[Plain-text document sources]
>>>>>
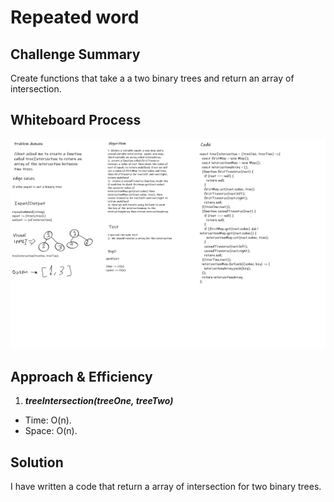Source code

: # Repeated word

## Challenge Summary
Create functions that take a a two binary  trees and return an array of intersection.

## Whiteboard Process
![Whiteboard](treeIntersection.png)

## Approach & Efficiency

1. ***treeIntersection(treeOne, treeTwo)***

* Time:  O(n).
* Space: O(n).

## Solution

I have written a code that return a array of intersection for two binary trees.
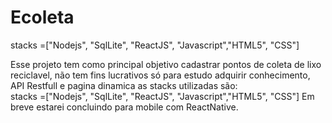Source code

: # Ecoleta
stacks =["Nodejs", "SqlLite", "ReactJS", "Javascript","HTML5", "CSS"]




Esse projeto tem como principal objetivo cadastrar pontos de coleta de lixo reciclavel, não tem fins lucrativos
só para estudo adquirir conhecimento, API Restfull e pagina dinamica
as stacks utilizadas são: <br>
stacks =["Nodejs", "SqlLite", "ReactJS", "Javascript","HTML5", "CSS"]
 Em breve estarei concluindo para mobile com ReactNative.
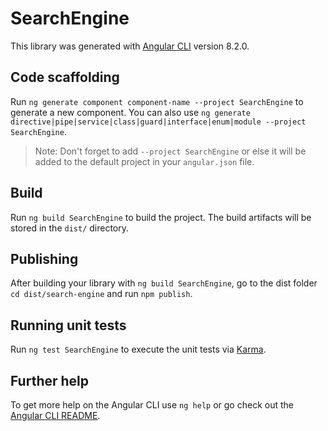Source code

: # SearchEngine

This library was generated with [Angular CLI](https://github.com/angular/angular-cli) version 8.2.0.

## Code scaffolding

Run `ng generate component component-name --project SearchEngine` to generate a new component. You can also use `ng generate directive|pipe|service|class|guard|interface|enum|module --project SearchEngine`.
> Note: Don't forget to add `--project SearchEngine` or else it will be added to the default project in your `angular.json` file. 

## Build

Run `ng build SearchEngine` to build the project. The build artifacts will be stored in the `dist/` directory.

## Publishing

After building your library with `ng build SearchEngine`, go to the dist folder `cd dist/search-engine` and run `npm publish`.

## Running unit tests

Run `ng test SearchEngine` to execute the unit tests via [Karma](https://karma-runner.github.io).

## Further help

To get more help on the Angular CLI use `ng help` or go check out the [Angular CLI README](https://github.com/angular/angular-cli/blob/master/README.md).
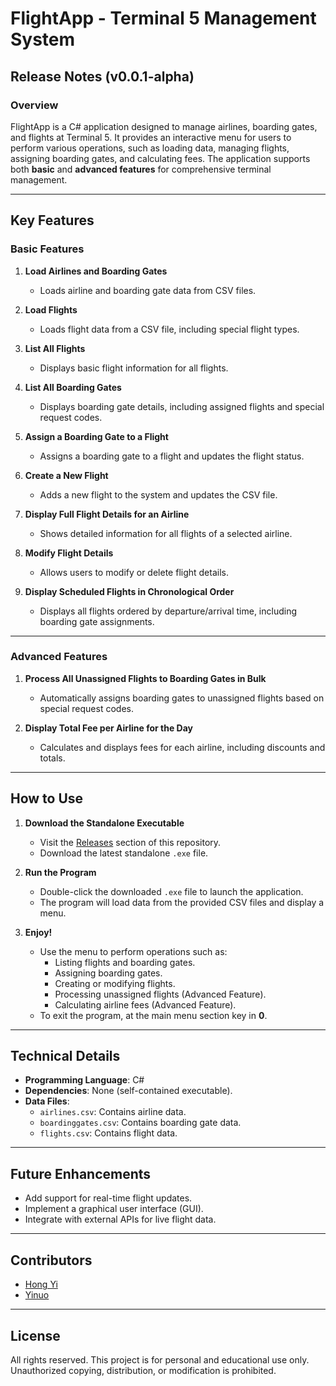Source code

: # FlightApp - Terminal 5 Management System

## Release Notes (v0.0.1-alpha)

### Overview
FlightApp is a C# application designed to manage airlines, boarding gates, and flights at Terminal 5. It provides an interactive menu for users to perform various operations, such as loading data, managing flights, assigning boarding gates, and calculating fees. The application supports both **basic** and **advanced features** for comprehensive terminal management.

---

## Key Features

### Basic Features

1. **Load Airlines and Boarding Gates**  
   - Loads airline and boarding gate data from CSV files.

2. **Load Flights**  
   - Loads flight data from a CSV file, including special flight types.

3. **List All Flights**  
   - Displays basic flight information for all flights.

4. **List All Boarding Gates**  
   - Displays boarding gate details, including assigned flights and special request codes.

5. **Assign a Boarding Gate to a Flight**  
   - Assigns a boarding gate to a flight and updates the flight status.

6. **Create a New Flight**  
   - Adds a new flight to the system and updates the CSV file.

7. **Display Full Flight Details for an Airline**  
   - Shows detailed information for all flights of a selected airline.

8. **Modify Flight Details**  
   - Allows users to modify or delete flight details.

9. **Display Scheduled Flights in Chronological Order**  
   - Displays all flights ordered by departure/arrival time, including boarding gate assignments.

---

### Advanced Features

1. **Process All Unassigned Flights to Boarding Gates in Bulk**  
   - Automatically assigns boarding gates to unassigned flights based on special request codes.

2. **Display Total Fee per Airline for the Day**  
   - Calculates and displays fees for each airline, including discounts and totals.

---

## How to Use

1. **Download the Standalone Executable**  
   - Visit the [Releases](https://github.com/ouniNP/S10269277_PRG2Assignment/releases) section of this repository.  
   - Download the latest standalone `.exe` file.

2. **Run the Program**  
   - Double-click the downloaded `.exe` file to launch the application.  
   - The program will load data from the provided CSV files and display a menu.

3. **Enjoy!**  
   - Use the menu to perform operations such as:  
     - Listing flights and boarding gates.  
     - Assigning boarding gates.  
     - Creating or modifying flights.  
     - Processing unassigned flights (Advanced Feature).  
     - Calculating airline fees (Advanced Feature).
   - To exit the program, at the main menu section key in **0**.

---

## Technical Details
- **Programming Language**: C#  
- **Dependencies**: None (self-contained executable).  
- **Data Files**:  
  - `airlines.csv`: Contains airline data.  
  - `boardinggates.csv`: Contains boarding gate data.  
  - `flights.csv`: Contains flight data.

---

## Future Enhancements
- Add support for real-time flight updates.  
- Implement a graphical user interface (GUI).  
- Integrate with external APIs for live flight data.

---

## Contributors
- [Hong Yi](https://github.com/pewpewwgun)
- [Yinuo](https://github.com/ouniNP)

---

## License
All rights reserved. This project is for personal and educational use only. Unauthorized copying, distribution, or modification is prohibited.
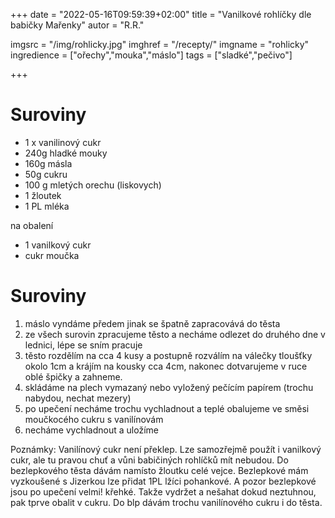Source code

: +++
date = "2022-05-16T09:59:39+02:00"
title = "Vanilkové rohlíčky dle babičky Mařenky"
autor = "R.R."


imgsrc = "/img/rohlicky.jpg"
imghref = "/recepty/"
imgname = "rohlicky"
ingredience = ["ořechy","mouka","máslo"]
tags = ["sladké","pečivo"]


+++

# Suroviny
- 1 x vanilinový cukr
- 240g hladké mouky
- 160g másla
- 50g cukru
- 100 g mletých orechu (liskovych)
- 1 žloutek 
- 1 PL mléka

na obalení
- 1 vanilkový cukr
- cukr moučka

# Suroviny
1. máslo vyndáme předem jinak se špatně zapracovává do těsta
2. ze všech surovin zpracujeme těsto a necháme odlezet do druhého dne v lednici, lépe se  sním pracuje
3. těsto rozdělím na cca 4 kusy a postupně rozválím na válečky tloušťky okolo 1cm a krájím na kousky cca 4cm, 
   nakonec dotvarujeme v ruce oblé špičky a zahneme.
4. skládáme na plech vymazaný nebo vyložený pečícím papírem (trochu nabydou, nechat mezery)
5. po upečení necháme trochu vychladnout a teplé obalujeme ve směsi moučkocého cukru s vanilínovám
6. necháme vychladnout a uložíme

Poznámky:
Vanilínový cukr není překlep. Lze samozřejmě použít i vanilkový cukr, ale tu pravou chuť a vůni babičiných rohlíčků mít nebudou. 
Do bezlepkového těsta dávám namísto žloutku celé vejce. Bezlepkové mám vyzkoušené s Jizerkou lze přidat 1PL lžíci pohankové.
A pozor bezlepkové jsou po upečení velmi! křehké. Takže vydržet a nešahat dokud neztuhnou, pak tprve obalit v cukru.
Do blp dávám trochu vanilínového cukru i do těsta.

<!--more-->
<<<<<
■ **Activity**: All lines above with the word "angular" need to be reported.

■ **Written response**:
This library was generated with [Angular CLI](https://github.com/angular/angular-cli) version 8.2.0.
> Note: Don't forget to add `--project SearchEngine` or else it will be added to the default project in your `angular.json` file. 
To get more help on the Angular CLI use `ng help` or go check out the [Angular CLI README](https://github.com/angular/angular-cli/blob/master/README.md).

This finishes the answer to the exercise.